Opera was also the ideal vehicle to debate the different roles and distinct spheres that composed society. Hence, through the personas of Abigaille and Fenena,68 it is possible to understand the meaning and the idea of ​​ancient Babylon for modern society. Indeed, in the way they act we are able to recognize the stereotypes of the​​ oriental woman and of the ideal female figure according to European archetypes. If the first is depicted as seductive, proud, elusive, and usurper, the second is simple, contained, obedient, and virtuous. Have we not referred to this duality previously in regard to Taneal and Esperia?69 And would we not see it many times on cinema screens?70

Besides Abigaille’s greed and pride, an important aspect of the plot is her collusion with the High Priest of Bel.71 This controversial figure embodies the archenemy of the priest of the biblical God, Zacharias, and often appears in the tragedies and librettos that precede the great era of cinema. It is a character that migrates to the screen, namely in David W. Griffith’s Intolerance (1916), conspiring, as he did in the Nabuccos, against political power. In the movie, he is one of the responsible for the fall of Babylon. He represents a dual opposition, both political and religious, as the character in the opera did.

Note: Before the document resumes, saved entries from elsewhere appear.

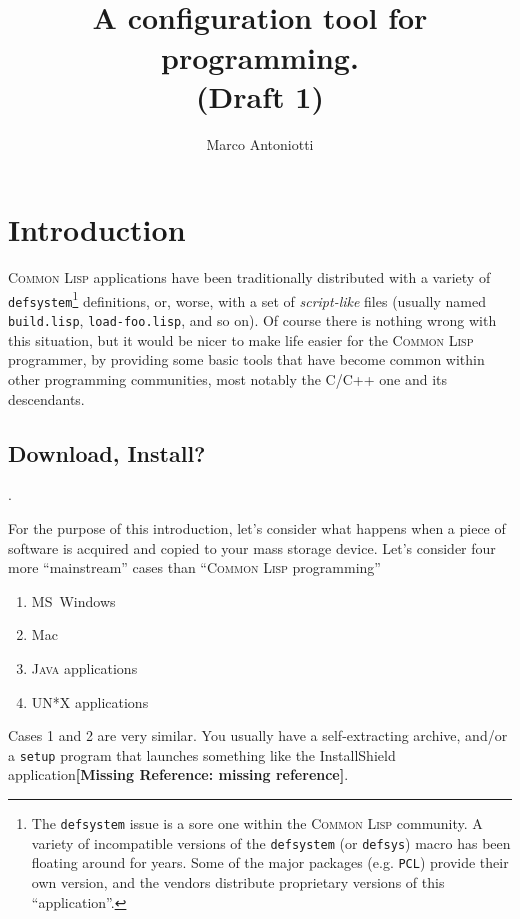 \documentclass{article}
\title{
\DEFCONFIGURATION{}\\
{\normalsize A configuration tool for \CL{} programming.}\\
(Draft 1)
}
\author{Marco Antoniotti}
\newcommand{\CL}{\textsc{Common Lisp}}
\newcommand{\Java}{\textsc{Java}}
\newcommand{\checkref}[1]{{\textbf{[Missing Reference: #1]}}}
\newcommand{\code}[1]{\texttt{#1}}
\begin{document}


\maketitle

\section{Introduction}

\CL{} applications have been traditionally distributed with a variety
of \texttt{defsystem}\footnote{The \texttt{defsystem} issue is a sore
one within the \CL{} community.  A variety of incompatible versions of
the \code{defsystem} (or \texttt{defsys}) macro has been floating
around for years. Some of the major packages (e.g. \texttt{PCL})
provide their own version, and the vendors distribute proprietary
versions of this ``application''.} definitions, or, worse, with a set
of \emph{script-like} files (usually named \texttt{build.lisp},
\texttt{load-foo.lisp}, and so on).  Of course there is nothing wrong
with this situation, but it would be nicer to make life easier for the
\CL{} programmer, by providing some basic tools that have become
common within other programming communities, most notably the C/C++
one and its descendants.

\subsection{Download, Install?}.

For the purpose of this introduction, let's consider what happens when
a piece of software is acquired and copied to your mass storage
device. Let's consider four more ``mainstream'' cases than ``\CL{}
programming''
\begin{enumerate}
\item	MS~Windows
\item	Mac
\item	\Java{} applications
\item	UN*X applications
\end{enumerate}

Cases 1 and 2 are very similar.  You usually have a self-extracting
archive, and/or a \texttt{setup} program that launches something like
the \textsf{InstallShield} application\checkref{missing reference}.
\end{document}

The High Priest of Bel is the servant of the false god, therefore a sinner by nature, a very symptomatic view of the Judeo-Christian mentality. In fact, the salvation of Nabucco and the only daughter who shows kindness to him, Fenena, only occurs after his conversion to Yahweh’s faith, as it happens in the Old Testament. Nabucco’s release from his dementia curiously coincides with the liberation of the captive Jews – it is the acceptance of the God of Israel that makes possible a change in his paradigm of royalty. Jews no longer represented the enemy. Israel survived.